*WORK INSTRUCTION:* Look through the lines below and extract each one that contains "based".

*RECORDS FOR THIS EXERCISE:*
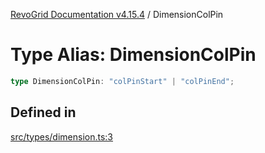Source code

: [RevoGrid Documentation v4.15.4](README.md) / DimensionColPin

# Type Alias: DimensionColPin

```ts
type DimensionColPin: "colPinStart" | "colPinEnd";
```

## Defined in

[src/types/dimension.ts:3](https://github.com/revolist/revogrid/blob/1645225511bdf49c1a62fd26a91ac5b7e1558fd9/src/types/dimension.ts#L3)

* * *

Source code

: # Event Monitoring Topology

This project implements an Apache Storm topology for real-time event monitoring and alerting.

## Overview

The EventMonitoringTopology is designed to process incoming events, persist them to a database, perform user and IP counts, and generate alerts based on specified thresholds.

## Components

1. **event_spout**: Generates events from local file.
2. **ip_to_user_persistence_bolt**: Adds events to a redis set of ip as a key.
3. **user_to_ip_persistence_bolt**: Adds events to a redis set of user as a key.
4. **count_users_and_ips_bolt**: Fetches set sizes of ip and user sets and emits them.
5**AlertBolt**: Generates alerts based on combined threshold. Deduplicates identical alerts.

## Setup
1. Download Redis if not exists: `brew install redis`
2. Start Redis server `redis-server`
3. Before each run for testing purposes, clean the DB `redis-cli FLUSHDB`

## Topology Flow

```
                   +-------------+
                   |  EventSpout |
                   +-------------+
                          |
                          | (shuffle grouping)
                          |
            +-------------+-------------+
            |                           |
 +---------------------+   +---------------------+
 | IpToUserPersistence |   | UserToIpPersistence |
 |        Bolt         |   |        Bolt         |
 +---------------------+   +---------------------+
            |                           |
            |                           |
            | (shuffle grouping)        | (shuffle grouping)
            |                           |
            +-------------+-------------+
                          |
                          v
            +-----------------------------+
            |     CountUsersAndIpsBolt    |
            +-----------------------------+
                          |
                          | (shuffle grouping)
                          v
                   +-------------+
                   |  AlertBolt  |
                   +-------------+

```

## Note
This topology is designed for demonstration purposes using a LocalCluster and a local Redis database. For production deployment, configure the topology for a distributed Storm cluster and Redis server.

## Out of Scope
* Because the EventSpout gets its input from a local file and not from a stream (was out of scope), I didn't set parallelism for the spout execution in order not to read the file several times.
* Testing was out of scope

*OUTPUT BELOW:*
The EventMonitoringTopology is designed to process incoming events, persist them to a database, perform user and IP counts, and generate alerts based on specified thresholds.
5**AlertBolt**: Generates alerts based on combined threshold. Deduplicates identical alerts.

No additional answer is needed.